January can be a tough month, and we haven't always got the funds to go on elaborate drawing trips or splurge on new art supplies to feel inspired. We can find inspiration and subjects in many places: from local scenery to resourceful websites. Here are my top 5 ways to get inspired for free.
It can be surprising how many beauty spots and inspiring landscapes are within walking distance from your home. Whether you live in the city or out in the country, you can capture exciting architecture, people doing daily activities, and landscapes at different times of the day: the list is endless! Maybe you have a park nearby, forested areas, a body of water, wildlife, or intriguing houses.

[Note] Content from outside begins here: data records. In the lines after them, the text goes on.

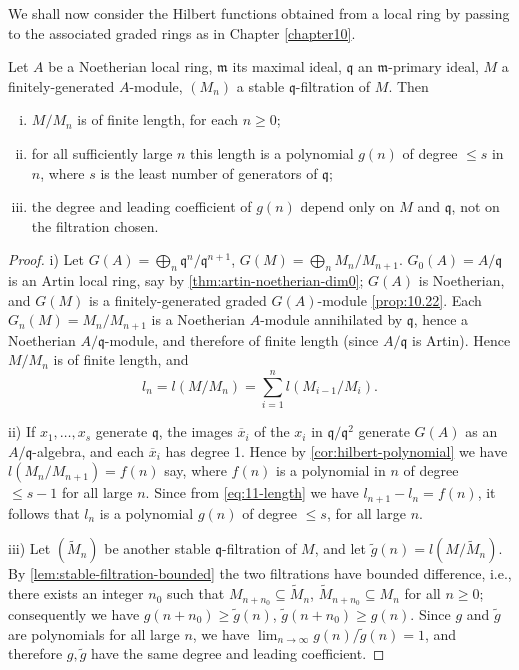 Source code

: We shall now consider the Hilbert functions obtained from a local ring by passing to the associated graded rings as in Chapter \ref{chapter10}.

\begin{proposition}\label{prop:local-hilbert}
Let $A$ be a Noetherian local ring, $\mathfrak{m}$ its maximal ideal, $\mathfrak{q}$ an $\mathfrak{m}$-primary ideal, $M$ a finitely-generated $A$-module, $(M_n)$ a stable $\mathfrak{q}$-filtration of $M$. Then
\begin{enumerate}[i)]
    \item $M/M_n$ is of finite length, for each $n \geq 0$;
    \item for all sufficiently large $n$ this length is a polynomial $g(n)$ of degree $\leq s$ in $n$, where $s$ is the least number of generators of $\mathfrak{q}$;
    \item the degree and leading coefficient of $g(n)$ depend only on $M$ and $\mathfrak{q}$, not on the filtration chosen.
\end{enumerate}
\end{proposition}

\begin{proof}
i) Let $G(A) = \bigoplus_n \mathfrak{q}^n/\mathfrak{q}^{n+1}$, $G(M) = \bigoplus_n M_n/M_{n+1}$. $G_0(A) = A/\mathfrak{q}$ is an Artin local ring, say by \eqref{thm:artin-noetherian-dim0}; $G(A)$ is Noetherian, and $G(M)$ is a finitely-generated graded $G(A)$-module \eqref{prop:10.22}. Each $G_n(M) = M_n/M_{n+1}$ is a Noetherian $A$-module annihilated by $\mathfrak{q}$, hence a Noetherian $A/\mathfrak{q}$-module, and therefore of finite length (since $A/\mathfrak{q}$ is Artin). Hence $M/M_n$ is of finite length, and
\begin{equation}\label{eq:11-length}
    l_n = l(M/M_n) = \sum_{i=1}^n l(M_{i-1}/M_i). \tag{1}
\end{equation}

ii) If $x_1, \ldots, x_s$ generate $\mathfrak{q}$, the images $\overline{x}_i$ of the $x_i$ in $\mathfrak{q}/\mathfrak{q}^2$ generate $G(A)$ as an $A/\mathfrak{q}$-algebra, and each $\overline{x}_i$ has degree 1. Hence by \eqref{cor:hilbert-polynomial} we have $l(M_n/M_{n+1}) = f(n)$ say, where $f(n)$ is a polynomial in $n$ of degree $\leq s - 1$ for all large $n$. Since from \eqref{eq:11-length} we have $l_{n+1} - l_n = f(n)$, it follows that $l_n$ is a polynomial $g(n)$ of degree $\leq s$, for all large $n$.

iii) Let $(\tilde{M}_n)$ be another stable $\mathfrak{q}$-filtration of $M$, and let $\tilde{g}(n) = l(M/\tilde{M}_n)$. By \eqref{lem:stable-filtration-bounded} the two filtrations have bounded difference, i.e., there exists an integer $n_0$ such that $M_{n+n_0} \subseteq \tilde{M}_n$, $\tilde{M}_{n+n_0} \subseteq M_n$ for all $n \geq 0$; consequently we have $g(n + n_0) \geq \tilde{g}(n)$, $\tilde{g}(n + n_0) \geq g(n)$. Since $g$ and $\tilde{g}$ are polynomials for all large $n$, we have $\lim_{n \to \infty} g(n)/\tilde{g}(n) = 1$, and therefore $g, \tilde{g}$ have the same degree and leading coefficient.
\end{proof}

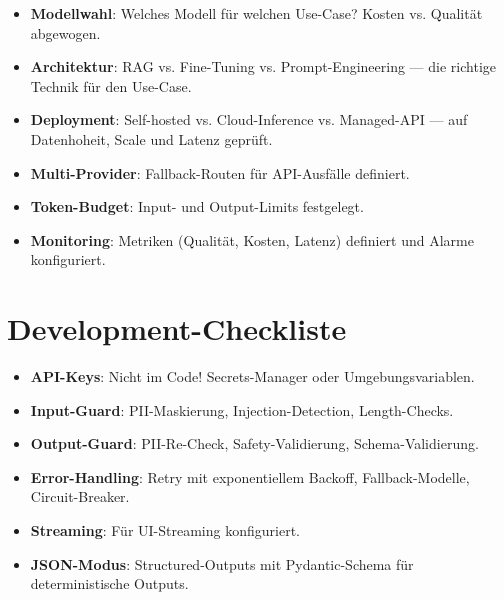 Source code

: \begin{itemize}[leftmargin=*]
     \item \textbf{Modellwahl}\hspace{0pt}: Welches Modell für welchen Use-Case? Kosten vs. Qualität abgewogen.
     \item \textbf{Architektur}\hspace{0pt}: RAG vs. Fine-Tuning vs. Prompt-Engineering --- die richtige Technik für den Use-Case.
     \item \textbf{Deployment}\hspace{0pt}: Self-hosted vs. Cloud-Inference vs. Managed-API --- auf Datenhoheit, Scale und Latenz geprüft.
     \item \textbf{Multi-Provider}\hspace{0pt}: Fallback-Routen für API-Ausfälle definiert.
     \item \textbf{Token-Budget}\hspace{0pt}: Input- und Output-Limits festgelegt.
     \item \textbf{Monitoring}\hspace{0pt}: Metriken (Qualität, Kosten, Latenz) definiert und Alarme konfiguriert.
\end{itemize}

\section{Development-Checkliste}

\begin{itemize}[leftmargin=*]
     \item \textbf{API-Keys}\hspace{0pt}: Nicht im Code! Secrets-Manager oder Umgebungsvariablen.
     \item \textbf{Input-Guard}\hspace{0pt}: PII-Maskierung, Injection-Detection, Length-Checks.
     \item \textbf{Output-Guard}\hspace{0pt}: PII-Re-Check, Safety-Validierung, Schema-Validierung.
     \item \textbf{Error-Handling}\hspace{0pt}: Retry mit exponentiellem Backoff, Fallback-Modelle, Circuit-Breaker.
     \item \textbf{Streaming}\hspace{0pt}: Für UI-Streaming konfiguriert.
     \item \textbf{JSON-Modus}\hspace{0pt}: Structured-Outputs mit Pydantic-Schema für deterministische Outputs.
\end{itemize}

Get some fresh air, sit on a bench and see if anything sparks creativity. If you can't think of locations, perhaps go for an aimless walk and see what you discover. Just make sure to have your phone on you or a map to stop you from getting lost!
I love going on drawing walks - they're healthy, fun, and can give you fascinating and surprising results. Even better, they're entirely free!
Many websites provide reference images and inspiration, but here are some of my favourites to get you started.
- Unsplash is a database of high-quality images that you can use for free for commercial and personal use.
- Film Grab is another free image database but solely for film stills. I love to use this website when illustrating narrative scenes and researching colour, composition, mood, and lighting. It's also a brilliant source for portraits, people, landscapes, and interiors.
- MapCrunch is helpful when you want to draw on location but haven't got the budget or means to travel. It's a street view randomiser that can take you to captivating and hidden places. People also share their favourite views, which can be inspiring to flick through.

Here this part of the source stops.